REQUIRED ACTION
Please indicate the number of lines in the listing below that include the string "takers"; add nothing else.

LISTED ENTRIES
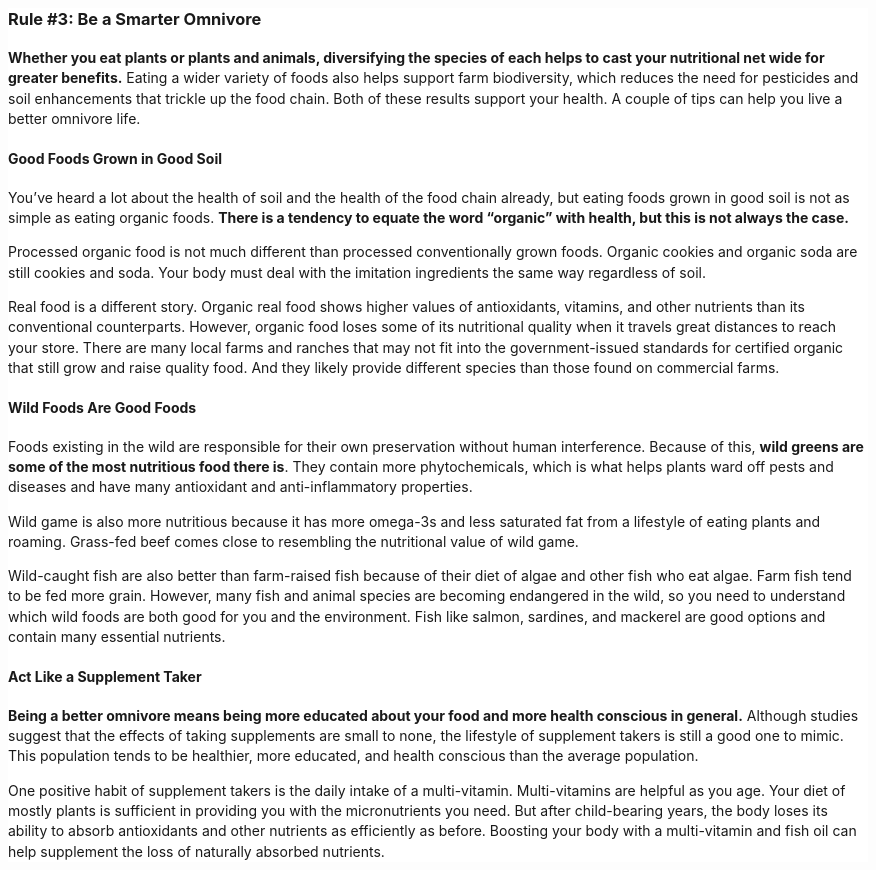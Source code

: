 ### Rule #3: Be a Smarter Omnivore

**Whether you eat plants or plants and animals, diversifying the species of each helps to cast your nutritional net wide for greater benefits.** Eating a wider variety of foods also helps support farm biodiversity, which reduces the need for pesticides and soil enhancements that trickle up the food chain. Both of these results support your health. A couple of tips can help you live a better omnivore life.

#### Good Foods Grown in Good Soil

You’ve heard a lot about the health of soil and the health of the food chain already, but eating foods grown in good soil is not as simple as eating organic foods. **There is a tendency to equate the word “organic” with health, but this is not always the case.**

Processed organic food is not much different than processed conventionally grown foods. Organic cookies and organic soda are still cookies and soda. Your body must deal with the imitation ingredients the same way regardless of soil.

Real food is a different story. Organic real food shows higher values of antioxidants, vitamins, and other nutrients than its conventional counterparts. However, organic food loses some of its nutritional quality when it travels great distances to reach your store. There are many local farms and ranches that may not fit into the government-issued standards for certified organic that still grow and raise quality food. And they likely provide different species than those found on commercial farms.

#### Wild Foods Are Good Foods

Foods existing in the wild are responsible for their own preservation without human interference. Because of this, **wild greens are some of the most nutritious food there is**. They contain more phytochemicals, which is what helps plants ward off pests and diseases and have many antioxidant and anti-inflammatory properties.

Wild game is also more nutritious because it has more omega-3s and less saturated fat from a lifestyle of eating plants and roaming. Grass-fed beef comes close to resembling the nutritional value of wild game.

Wild-caught fish are also better than farm-raised fish because of their diet of algae and other fish who eat algae. Farm fish tend to be fed more grain. However, many fish and animal species are becoming endangered in the wild, so you need to understand which wild foods are both good for you and the environment. Fish like salmon, sardines, and mackerel are good options and contain many essential nutrients.

#### Act Like a Supplement Taker

**Being a better omnivore means being more educated about your food and more health conscious in general.** Although studies suggest that the effects of taking supplements are small to none, the lifestyle of supplement takers is still a good one to mimic. This population tends to be healthier, more educated, and health conscious than the average population.

One positive habit of supplement takers is the daily intake of a multi-vitamin. Multi-vitamins are helpful as you age. Your diet of mostly plants is sufficient in providing you with the micronutrients you need. But after child-bearing years, the body loses its ability to absorb antioxidants and other nutrients as efficiently as before. Boosting your body with a multi-vitamin and fish oil can help supplement the loss of naturally absorbed nutrients.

OUTPUT
2